Work to complete:
Hand back all records exactly, pictures omitted.

···

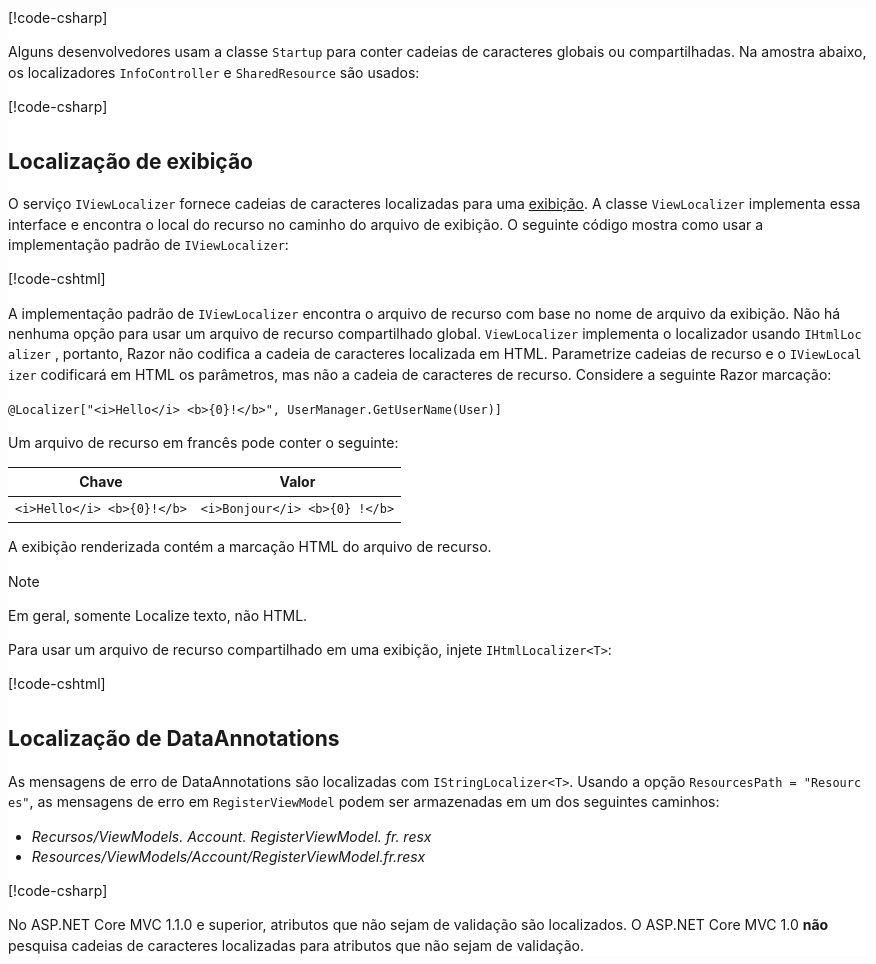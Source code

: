 [!code-csharp[](localization/sample/3.x/Localization/SharedResource.cs)]

Alguns desenvolvedores usam a classe `Startup` para conter cadeias de caracteres globais ou compartilhadas. Na amostra abaixo, os localizadores `InfoController` e `SharedResource` são usados:

[!code-csharp[](localization/sample/3.x/Localization/Controllers/InfoController.cs?range=9-26)]

## <a name="view-localization"></a>Localização de exibição

O serviço `IViewLocalizer` fornece cadeias de caracteres localizadas para uma [exibição](xref:mvc/views/overview). A classe `ViewLocalizer` implementa essa interface e encontra o local do recurso no caminho do arquivo de exibição. O seguinte código mostra como usar a implementação padrão de `IViewLocalizer`:

[!code-cshtml[](localization/sample/3.x/Localization/Views/Home/About.cshtml)]

A implementação padrão de `IViewLocalizer` encontra o arquivo de recurso com base no nome de arquivo da exibição. Não há nenhuma opção para usar um arquivo de recurso compartilhado global. `ViewLocalizer` implementa o localizador usando `IHtmlLocalizer` , portanto, Razor não codifica a cadeia de caracteres localizada em HTML. Parametrize cadeias de recurso e o `IViewLocalizer` codificará em HTML os parâmetros, mas não a cadeia de caracteres de recurso. Considere a seguinte Razor marcação:

```cshtml
@Localizer["<i>Hello</i> <b>{0}!</b>", UserManager.GetUserName(User)]
```

Um arquivo de recurso em francês pode conter o seguinte:

| Chave | Valor |
| --- | ----- |
| `<i>Hello</i> <b>{0}!</b>` | `<i>Bonjour</i> <b>{0} !</b>` |

A exibição renderizada contém a marcação HTML do arquivo de recurso.

> [!NOTE]
> Em geral, somente Localize texto, não HTML.

Para usar um arquivo de recurso compartilhado em uma exibição, injete `IHtmlLocalizer<T>`:

[!code-cshtml[](~/fundamentals/localization/sample/3.x/Localization/Views/Test/About.cshtml?highlight=5,12)]

## <a name="dataannotations-localization"></a>Localização de DataAnnotations

As mensagens de erro de DataAnnotations são localizadas com `IStringLocalizer<T>`. Usando a opção `ResourcesPath = "Resources"`, as mensagens de erro em `RegisterViewModel` podem ser armazenadas em um dos seguintes caminhos:

* *Recursos/ViewModels. Account. RegisterViewModel. fr. resx*
* *Resources/ViewModels/Account/RegisterViewModel.fr.resx*

[!code-csharp[](localization/sample/3.x/Localization/ViewModels/Account/RegisterViewModel.cs?start=9&end=26)]

No ASP.NET Core MVC 1.1.0 e superior, atributos que não sejam de validação são localizados. O ASP.NET Core MVC 1.0 **não** pesquisa cadeias de caracteres localizadas para atributos que não sejam de validação.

···

Reply to the exercise:
Source code

: [!code-csharp[](localization/sample/3.x/Localization/SharedResource.cs)]

Alguns desenvolvedores usam a classe `Startup` para conter cadeias de caracteres globais ou compartilhadas. Na amostra abaixo, os localizadores `InfoController` e `SharedResource` são usados:

[!code-csharp[](localization/sample/3.x/Localization/Controllers/InfoController.cs?range=9-26)]

## <a name="view-localization"></a>Localização de exibição

O serviço `IViewLocalizer` fornece cadeias de caracteres localizadas para uma [exibição](xref:mvc/views/overview). A classe `ViewLocalizer` implementa essa interface e encontra o local do recurso no caminho do arquivo de exibição. O seguinte código mostra como usar a implementação padrão de `IViewLocalizer`:

[!code-cshtml[](localization/sample/3.x/Localization/Views/Home/About.cshtml)]

A implementação padrão de `IViewLocalizer` encontra o arquivo de recurso com base no nome de arquivo da exibição. Não há nenhuma opção para usar um arquivo de recurso compartilhado global. `ViewLocalizer` implementa o localizador usando `IHtmlLocalizer` , portanto, Razor não codifica a cadeia de caracteres localizada em HTML. Parametrize cadeias de recurso e o `IViewLocalizer` codificará em HTML os parâmetros, mas não a cadeia de caracteres de recurso. Considere a seguinte Razor marcação:

```cshtml
@Localizer["<i>Hello</i> <b>{0}!</b>", UserManager.GetUserName(User)]
```

Um arquivo de recurso em francês pode conter o seguinte:

| Chave | Valor |
| --- | ----- |
| `<i>Hello</i> <b>{0}!</b>` | `<i>Bonjour</i> <b>{0} !</b>` |

A exibição renderizada contém a marcação HTML do arquivo de recurso.

> [!NOTE]
> Em geral, somente Localize texto, não HTML.

Para usar um arquivo de recurso compartilhado em uma exibição, injete `IHtmlLocalizer<T>`:

[!code-cshtml[](~/fundamentals/localization/sample/3.x/Localization/Views/Test/About.cshtml?highlight=5,12)]

## <a name="dataannotations-localization"></a>Localização de DataAnnotations

As mensagens de erro de DataAnnotations são localizadas com `IStringLocalizer<T>`. Usando a opção `ResourcesPath = "Resources"`, as mensagens de erro em `RegisterViewModel` podem ser armazenadas em um dos seguintes caminhos:

* *Recursos/ViewModels. Account. RegisterViewModel. fr. resx*
* *Resources/ViewModels/Account/RegisterViewModel.fr.resx*

[!code-csharp[](localization/sample/3.x/Localization/ViewModels/Account/RegisterViewModel.cs?start=9&end=26)]

No ASP.NET Core MVC 1.1.0 e superior, atributos que não sejam de validação são localizados. O ASP.NET Core MVC 1.0 **não** pesquisa cadeias de caracteres localizadas para atributos que não sejam de validação.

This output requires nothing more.